• ACTION ITEM
The answer is the set of lines that include "checkout", copied from the data below.

• RECORDS FOR THE TASK
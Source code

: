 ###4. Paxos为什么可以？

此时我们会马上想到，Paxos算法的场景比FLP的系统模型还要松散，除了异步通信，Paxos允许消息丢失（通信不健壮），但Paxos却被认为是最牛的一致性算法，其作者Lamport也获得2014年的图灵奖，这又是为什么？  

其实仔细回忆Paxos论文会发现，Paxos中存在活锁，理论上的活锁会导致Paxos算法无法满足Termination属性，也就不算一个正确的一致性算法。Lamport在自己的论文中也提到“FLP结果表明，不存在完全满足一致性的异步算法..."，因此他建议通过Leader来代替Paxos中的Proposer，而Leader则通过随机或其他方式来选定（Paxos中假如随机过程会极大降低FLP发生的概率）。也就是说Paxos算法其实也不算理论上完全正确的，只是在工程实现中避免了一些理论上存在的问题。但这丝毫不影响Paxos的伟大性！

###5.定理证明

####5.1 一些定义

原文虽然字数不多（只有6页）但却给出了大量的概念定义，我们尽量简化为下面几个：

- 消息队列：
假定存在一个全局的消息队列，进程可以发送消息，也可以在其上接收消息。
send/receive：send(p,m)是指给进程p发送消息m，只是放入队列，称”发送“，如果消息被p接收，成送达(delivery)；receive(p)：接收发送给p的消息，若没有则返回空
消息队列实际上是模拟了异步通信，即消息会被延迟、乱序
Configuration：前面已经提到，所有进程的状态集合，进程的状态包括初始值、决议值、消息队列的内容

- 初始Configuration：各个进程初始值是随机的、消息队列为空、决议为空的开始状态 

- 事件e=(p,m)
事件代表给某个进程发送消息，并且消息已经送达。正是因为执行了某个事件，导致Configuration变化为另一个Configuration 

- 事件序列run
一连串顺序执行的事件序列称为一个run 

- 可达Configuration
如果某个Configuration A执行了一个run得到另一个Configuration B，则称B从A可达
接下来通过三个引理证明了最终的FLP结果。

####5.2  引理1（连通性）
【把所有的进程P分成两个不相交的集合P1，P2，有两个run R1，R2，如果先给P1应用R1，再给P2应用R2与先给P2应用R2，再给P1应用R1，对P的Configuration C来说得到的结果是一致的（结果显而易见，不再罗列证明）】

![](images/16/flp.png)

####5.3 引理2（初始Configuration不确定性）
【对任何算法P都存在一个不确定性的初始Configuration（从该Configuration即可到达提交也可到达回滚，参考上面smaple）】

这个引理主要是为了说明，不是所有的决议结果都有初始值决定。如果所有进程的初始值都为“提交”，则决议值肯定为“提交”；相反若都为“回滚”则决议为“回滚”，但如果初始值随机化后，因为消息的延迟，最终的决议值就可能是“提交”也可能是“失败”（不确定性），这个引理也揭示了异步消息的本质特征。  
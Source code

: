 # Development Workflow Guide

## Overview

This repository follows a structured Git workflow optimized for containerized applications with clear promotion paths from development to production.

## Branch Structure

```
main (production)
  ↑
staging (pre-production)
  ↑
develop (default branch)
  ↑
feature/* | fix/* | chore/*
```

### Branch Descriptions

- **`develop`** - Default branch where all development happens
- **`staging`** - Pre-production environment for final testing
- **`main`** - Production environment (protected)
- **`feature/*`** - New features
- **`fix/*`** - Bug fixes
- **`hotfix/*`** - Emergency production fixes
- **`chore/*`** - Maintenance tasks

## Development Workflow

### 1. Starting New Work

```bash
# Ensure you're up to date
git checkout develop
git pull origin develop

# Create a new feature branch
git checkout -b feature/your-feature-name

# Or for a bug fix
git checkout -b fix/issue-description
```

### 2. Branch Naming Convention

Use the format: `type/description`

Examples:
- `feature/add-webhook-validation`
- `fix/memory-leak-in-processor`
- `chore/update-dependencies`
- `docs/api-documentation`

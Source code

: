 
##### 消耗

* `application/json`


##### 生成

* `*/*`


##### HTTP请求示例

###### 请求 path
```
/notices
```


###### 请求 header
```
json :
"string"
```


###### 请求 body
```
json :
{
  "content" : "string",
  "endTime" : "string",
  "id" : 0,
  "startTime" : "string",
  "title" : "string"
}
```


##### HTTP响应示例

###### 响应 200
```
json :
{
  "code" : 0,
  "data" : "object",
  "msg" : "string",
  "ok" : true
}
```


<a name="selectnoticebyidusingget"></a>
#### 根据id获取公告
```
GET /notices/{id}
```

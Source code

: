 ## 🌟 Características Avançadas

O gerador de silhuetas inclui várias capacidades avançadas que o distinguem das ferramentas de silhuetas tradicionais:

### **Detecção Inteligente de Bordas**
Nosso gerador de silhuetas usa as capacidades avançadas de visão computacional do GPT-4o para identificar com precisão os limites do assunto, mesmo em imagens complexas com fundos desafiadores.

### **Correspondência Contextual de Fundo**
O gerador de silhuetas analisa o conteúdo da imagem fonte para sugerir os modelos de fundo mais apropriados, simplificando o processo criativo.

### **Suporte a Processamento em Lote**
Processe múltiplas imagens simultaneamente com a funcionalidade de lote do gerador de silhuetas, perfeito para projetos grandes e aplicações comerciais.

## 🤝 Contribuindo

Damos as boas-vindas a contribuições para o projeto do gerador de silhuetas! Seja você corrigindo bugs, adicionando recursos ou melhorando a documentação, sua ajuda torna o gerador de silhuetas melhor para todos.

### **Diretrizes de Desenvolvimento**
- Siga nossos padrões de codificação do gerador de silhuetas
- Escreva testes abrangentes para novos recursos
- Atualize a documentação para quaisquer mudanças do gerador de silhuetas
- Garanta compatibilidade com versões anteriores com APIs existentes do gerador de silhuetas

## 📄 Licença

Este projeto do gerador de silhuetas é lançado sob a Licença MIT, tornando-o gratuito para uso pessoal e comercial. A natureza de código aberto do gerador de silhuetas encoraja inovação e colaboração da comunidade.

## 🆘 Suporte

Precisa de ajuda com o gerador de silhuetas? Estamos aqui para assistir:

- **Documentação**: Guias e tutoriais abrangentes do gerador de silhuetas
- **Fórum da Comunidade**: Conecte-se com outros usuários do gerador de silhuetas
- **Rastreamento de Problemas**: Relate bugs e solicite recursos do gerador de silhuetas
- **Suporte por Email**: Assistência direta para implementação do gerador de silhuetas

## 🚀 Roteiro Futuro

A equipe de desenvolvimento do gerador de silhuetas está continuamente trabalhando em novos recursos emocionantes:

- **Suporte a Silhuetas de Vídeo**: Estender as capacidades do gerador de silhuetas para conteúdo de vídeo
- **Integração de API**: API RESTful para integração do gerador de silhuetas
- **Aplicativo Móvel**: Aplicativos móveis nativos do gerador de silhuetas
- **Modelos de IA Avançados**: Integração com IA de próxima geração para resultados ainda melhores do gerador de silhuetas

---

• EXERCISE RESULT
git checkout develop
git checkout -b feature/your-feature-name
git checkout -b fix/issue-description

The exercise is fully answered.